DATA LISTING >>
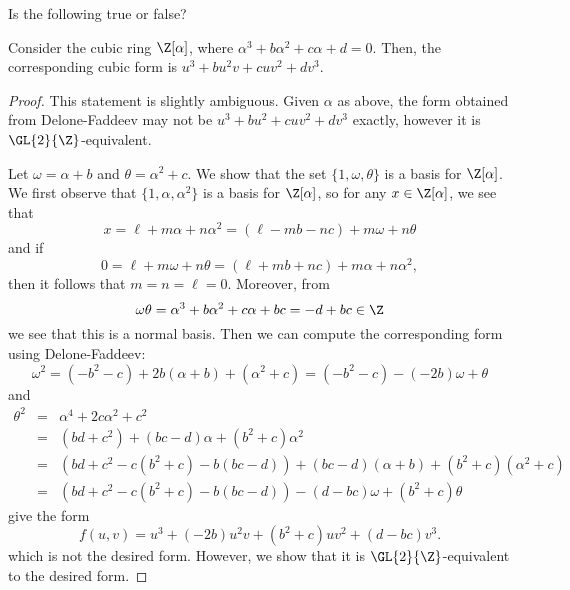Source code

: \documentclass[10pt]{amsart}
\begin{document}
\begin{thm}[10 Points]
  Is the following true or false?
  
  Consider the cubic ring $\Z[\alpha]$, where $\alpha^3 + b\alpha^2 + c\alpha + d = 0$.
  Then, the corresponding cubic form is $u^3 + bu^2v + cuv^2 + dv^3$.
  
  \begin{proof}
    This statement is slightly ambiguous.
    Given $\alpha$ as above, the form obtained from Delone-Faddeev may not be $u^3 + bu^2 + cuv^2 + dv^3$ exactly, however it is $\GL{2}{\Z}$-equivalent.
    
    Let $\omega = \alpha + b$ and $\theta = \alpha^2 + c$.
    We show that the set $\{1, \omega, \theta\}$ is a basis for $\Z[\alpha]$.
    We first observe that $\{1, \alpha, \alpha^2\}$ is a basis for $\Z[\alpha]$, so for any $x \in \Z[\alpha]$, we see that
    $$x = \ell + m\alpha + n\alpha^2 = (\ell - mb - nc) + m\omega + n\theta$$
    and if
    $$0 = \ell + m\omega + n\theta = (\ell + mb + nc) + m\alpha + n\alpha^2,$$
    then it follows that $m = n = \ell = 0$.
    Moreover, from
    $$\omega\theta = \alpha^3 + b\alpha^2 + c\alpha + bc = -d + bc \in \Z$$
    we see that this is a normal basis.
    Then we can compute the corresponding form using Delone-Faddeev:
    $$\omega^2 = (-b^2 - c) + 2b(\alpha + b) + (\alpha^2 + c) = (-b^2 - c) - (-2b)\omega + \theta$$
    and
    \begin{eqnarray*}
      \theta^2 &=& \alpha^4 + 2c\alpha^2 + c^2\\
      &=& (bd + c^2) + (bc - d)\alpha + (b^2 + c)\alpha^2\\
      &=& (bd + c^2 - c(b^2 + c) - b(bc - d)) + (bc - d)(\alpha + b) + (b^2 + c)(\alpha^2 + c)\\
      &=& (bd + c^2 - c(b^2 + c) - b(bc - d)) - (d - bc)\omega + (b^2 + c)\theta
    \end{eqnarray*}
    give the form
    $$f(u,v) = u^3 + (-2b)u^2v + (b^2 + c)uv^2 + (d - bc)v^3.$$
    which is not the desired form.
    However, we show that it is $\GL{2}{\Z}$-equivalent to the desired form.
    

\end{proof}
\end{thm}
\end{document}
* * *
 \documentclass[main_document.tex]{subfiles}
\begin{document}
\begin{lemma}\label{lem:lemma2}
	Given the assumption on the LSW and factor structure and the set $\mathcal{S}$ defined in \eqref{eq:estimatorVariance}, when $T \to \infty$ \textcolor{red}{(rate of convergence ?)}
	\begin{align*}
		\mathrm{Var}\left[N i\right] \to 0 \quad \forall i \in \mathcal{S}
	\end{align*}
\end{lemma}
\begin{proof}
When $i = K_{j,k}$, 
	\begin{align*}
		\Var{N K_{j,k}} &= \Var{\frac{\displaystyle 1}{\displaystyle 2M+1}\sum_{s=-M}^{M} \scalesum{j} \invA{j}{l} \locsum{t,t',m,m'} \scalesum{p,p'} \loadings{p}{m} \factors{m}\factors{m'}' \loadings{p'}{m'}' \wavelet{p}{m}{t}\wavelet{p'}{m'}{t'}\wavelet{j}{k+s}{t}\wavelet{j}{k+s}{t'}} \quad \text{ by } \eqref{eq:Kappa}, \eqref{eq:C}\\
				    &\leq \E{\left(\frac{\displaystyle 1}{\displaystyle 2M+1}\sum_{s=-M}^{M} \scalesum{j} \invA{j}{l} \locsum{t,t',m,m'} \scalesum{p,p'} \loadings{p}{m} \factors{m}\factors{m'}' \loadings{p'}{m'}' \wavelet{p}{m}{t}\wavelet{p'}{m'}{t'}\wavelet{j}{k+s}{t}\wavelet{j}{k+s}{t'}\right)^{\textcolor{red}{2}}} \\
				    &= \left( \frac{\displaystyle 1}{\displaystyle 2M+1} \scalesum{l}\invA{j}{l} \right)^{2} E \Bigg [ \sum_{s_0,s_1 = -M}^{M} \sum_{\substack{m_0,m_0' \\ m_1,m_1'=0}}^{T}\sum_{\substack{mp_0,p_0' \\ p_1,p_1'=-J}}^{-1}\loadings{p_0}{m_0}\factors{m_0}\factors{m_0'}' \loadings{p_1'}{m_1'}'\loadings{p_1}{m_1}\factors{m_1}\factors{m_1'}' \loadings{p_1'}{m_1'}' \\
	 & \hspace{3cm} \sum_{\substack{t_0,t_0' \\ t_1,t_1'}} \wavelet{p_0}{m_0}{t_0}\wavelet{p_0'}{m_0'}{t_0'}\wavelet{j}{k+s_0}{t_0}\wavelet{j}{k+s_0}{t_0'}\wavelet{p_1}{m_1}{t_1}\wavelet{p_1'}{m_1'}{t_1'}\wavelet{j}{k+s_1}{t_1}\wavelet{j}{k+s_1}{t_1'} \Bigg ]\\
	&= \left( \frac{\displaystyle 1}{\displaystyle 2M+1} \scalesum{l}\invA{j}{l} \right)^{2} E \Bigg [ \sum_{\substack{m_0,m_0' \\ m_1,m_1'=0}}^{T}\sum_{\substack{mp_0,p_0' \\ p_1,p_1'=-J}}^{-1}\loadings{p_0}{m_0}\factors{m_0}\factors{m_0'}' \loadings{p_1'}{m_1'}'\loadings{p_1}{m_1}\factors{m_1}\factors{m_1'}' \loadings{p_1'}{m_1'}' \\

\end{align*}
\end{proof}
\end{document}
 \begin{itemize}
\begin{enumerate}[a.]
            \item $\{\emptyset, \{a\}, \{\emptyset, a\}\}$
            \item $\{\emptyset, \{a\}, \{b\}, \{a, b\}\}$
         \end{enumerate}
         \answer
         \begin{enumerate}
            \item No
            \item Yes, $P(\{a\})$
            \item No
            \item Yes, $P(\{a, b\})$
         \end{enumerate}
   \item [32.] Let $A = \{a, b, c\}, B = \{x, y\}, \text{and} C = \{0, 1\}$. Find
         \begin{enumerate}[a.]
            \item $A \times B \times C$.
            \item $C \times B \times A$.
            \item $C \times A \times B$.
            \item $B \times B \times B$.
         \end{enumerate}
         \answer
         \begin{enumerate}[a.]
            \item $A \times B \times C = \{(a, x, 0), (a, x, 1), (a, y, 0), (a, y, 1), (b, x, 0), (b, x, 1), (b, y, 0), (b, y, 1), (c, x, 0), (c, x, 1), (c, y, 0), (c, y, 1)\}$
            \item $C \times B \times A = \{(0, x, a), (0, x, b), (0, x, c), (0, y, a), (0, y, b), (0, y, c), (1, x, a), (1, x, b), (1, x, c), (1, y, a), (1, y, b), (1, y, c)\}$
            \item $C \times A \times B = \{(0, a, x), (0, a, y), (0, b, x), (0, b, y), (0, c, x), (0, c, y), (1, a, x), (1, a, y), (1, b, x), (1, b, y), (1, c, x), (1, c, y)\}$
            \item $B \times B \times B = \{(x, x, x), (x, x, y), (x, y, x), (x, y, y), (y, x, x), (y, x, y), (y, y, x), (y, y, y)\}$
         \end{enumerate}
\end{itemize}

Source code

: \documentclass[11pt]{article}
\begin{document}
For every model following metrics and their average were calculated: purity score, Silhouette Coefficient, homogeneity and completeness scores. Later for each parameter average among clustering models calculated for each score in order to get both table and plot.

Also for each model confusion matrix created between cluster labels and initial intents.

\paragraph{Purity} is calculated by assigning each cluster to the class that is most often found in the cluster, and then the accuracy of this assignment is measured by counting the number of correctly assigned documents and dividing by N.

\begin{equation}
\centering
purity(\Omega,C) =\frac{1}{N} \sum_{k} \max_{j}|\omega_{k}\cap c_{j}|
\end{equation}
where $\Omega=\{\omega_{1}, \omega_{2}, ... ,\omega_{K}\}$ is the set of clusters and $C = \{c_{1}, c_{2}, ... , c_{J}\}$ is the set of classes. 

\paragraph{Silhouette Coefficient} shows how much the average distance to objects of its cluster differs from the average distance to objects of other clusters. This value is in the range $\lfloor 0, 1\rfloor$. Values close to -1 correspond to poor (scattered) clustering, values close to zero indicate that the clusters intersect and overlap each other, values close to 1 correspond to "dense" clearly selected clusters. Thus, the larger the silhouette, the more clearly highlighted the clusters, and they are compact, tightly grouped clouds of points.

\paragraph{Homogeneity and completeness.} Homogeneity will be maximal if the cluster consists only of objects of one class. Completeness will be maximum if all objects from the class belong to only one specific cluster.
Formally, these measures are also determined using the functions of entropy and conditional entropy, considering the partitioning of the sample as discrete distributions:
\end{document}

DIRECTIONS FOR THIS TASK >> In the entries above, find every line with the word "clusters" and list it.

ANSWER TO THE PROBLEM >>
where $\Omega=\{\omega_{1}, \omega_{2}, ... ,\omega_{K}\}$ is the set of clusters and $C = \{c_{1}, c_{2}, ... , c_{J}\}$ is the set of classes. 
\paragraph{Silhouette Coefficient} shows how much the average distance to objects of its cluster differs from the average distance to objects of other clusters. This value is in the range $\lfloor 0, 1\rfloor$. Values close to -1 correspond to poor (scattered) clustering, values close to zero indicate that the clusters intersect and overlap each other, values close to 1 correspond to "dense" clearly selected clusters. Thus, the larger the silhouette, the more clearly highlighted the clusters, and they are compact, tightly grouped clouds of points.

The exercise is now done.